WHAT IS EXPECTED: The records that follow must be reproduced in full, exactly as written.

AVAILABLE DATA:
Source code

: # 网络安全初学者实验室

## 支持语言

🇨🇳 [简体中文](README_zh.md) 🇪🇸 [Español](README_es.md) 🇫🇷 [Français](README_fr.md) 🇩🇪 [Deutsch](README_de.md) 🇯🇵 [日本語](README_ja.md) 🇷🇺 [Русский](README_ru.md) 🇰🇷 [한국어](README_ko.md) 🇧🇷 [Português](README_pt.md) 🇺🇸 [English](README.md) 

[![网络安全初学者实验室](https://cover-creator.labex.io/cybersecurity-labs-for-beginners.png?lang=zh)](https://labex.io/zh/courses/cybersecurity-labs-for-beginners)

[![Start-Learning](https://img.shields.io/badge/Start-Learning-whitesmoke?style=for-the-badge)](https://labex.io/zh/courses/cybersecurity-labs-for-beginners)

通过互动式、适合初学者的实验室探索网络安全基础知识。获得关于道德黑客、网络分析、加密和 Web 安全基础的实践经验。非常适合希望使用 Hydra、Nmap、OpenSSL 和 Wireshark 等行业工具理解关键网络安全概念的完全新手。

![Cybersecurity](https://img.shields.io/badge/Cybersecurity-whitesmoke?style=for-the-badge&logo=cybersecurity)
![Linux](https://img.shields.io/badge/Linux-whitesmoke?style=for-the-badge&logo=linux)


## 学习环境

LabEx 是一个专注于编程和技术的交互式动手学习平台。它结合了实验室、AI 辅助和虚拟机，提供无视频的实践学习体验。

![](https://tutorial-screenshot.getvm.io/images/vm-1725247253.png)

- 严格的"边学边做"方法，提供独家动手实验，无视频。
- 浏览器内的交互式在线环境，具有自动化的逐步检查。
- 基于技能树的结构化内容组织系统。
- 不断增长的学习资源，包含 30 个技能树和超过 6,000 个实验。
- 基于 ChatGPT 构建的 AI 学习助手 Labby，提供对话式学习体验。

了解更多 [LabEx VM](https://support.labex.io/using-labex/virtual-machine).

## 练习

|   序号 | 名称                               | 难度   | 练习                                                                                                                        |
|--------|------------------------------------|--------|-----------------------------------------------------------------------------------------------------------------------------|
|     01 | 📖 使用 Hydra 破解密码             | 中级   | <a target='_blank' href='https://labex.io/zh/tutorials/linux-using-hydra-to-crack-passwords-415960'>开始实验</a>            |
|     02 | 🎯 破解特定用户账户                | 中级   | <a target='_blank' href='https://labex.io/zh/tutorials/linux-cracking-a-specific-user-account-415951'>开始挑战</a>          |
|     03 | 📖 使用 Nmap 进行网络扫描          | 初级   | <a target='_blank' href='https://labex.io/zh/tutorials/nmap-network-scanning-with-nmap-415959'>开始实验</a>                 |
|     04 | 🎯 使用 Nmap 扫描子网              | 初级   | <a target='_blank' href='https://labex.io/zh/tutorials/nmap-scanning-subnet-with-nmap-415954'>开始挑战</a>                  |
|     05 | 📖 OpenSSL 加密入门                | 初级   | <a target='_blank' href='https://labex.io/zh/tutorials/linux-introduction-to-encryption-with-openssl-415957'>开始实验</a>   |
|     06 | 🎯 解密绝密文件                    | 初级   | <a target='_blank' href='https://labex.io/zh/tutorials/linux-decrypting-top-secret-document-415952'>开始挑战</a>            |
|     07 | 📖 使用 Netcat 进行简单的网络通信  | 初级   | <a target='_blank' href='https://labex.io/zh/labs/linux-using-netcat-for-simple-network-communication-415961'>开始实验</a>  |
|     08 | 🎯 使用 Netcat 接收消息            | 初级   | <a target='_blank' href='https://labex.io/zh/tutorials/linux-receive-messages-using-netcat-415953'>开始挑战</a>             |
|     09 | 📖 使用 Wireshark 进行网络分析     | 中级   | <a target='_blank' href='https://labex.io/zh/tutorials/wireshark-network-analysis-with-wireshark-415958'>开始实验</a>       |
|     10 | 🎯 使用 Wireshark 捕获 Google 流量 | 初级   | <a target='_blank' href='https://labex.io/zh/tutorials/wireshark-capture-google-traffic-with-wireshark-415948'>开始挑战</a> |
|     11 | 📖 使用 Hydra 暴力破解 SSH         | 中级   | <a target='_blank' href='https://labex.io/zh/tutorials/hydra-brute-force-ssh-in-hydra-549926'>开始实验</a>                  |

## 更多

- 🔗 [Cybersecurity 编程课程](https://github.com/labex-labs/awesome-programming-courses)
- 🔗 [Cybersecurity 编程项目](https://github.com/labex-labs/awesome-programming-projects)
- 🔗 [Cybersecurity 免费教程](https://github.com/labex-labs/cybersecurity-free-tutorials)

FINISHED TASK:
Source code

: # 网络安全初学者实验室

## 支持语言

🇨🇳 [简体中文](README_zh.md) 🇪🇸 [Español](README_es.md) 🇫🇷 [Français](README_fr.md) 🇩🇪 [Deutsch](README_de.md) 🇯🇵 [日本語](README_ja.md) 🇷🇺 [Русский](README_ru.md) 🇰🇷 [한국어](README_ko.md) 🇧🇷 [Português](README_pt.md) 🇺🇸 [English](README.md) 

[![网络安全初学者实验室](https://cover-creator.labex.io/cybersecurity-labs-for-beginners.png?lang=zh)](https://labex.io/zh/courses/cybersecurity-labs-for-beginners)

[![Start-Learning](https://img.shields.io/badge/Start-Learning-whitesmoke?style=for-the-badge)](https://labex.io/zh/courses/cybersecurity-labs-for-beginners)

通过互动式、适合初学者的实验室探索网络安全基础知识。获得关于道德黑客、网络分析、加密和 Web 安全基础的实践经验。非常适合希望使用 Hydra、Nmap、OpenSSL 和 Wireshark 等行业工具理解关键网络安全概念的完全新手。

![Cybersecurity](https://img.shields.io/badge/Cybersecurity-whitesmoke?style=for-the-badge&logo=cybersecurity)
![Linux](https://img.shields.io/badge/Linux-whitesmoke?style=for-the-badge&logo=linux)


## 学习环境

LabEx 是一个专注于编程和技术的交互式动手学习平台。它结合了实验室、AI 辅助和虚拟机，提供无视频的实践学习体验。

![](https://tutorial-screenshot.getvm.io/images/vm-1725247253.png)

- 严格的"边学边做"方法，提供独家动手实验，无视频。
- 浏览器内的交互式在线环境，具有自动化的逐步检查。
- 基于技能树的结构化内容组织系统。
- 不断增长的学习资源，包含 30 个技能树和超过 6,000 个实验。
- 基于 ChatGPT 构建的 AI 学习助手 Labby，提供对话式学习体验。

了解更多 [LabEx VM](https://support.labex.io/using-labex/virtual-machine).

## 练习

|   序号 | 名称                               | 难度   | 练习                                                                                                                        |
|--------|------------------------------------|--------|-----------------------------------------------------------------------------------------------------------------------------|
|     01 | 📖 使用 Hydra 破解密码             | 中级   | <a target='_blank' href='https://labex.io/zh/tutorials/linux-using-hydra-to-crack-passwords-415960'>开始实验</a>            |
|     02 | 🎯 破解特定用户账户                | 中级   | <a target='_blank' href='https://labex.io/zh/tutorials/linux-cracking-a-specific-user-account-415951'>开始挑战</a>          |
|     03 | 📖 使用 Nmap 进行网络扫描          | 初级   | <a target='_blank' href='https://labex.io/zh/tutorials/nmap-network-scanning-with-nmap-415959'>开始实验</a>                 |
|     04 | 🎯 使用 Nmap 扫描子网              | 初级   | <a target='_blank' href='https://labex.io/zh/tutorials/nmap-scanning-subnet-with-nmap-415954'>开始挑战</a>                  |
|     05 | 📖 OpenSSL 加密入门                | 初级   | <a target='_blank' href='https://labex.io/zh/tutorials/linux-introduction-to-encryption-with-openssl-415957'>开始实验</a>   |
|     06 | 🎯 解密绝密文件                    | 初级   | <a target='_blank' href='https://labex.io/zh/tutorials/linux-decrypting-top-secret-document-415952'>开始挑战</a>            |
|     07 | 📖 使用 Netcat 进行简单的网络通信  | 初级   | <a target='_blank' href='https://labex.io/zh/labs/linux-using-netcat-for-simple-network-communication-415961'>开始实验</a>  |
|     08 | 🎯 使用 Netcat 接收消息            | 初级   | <a target='_blank' href='https://labex.io/zh/tutorials/linux-receive-messages-using-netcat-415953'>开始挑战</a>             |
|     09 | 📖 使用 Wireshark 进行网络分析     | 中级   | <a target='_blank' href='https://labex.io/zh/tutorials/wireshark-network-analysis-with-wireshark-415958'>开始实验</a>       |
|     10 | 🎯 使用 Wireshark 捕获 Google 流量 | 初级   | <a target='_blank' href='https://labex.io/zh/tutorials/wireshark-capture-google-traffic-with-wireshark-415948'>开始挑战</a> |
|     11 | 📖 使用 Hydra 暴力破解 SSH         | 中级   | <a target='_blank' href='https://labex.io/zh/tutorials/hydra-brute-force-ssh-in-hydra-549926'>开始实验</a>                  |

## 更多

- 🔗 [Cybersecurity 编程课程](https://github.com/labex-labs/awesome-programming-courses)
- 🔗 [Cybersecurity 编程项目](https://github.com/labex-labs/awesome-programming-projects)
- 🔗 [Cybersecurity 免费教程](https://github.com/labex-labs/cybersecurity-free-tutorials)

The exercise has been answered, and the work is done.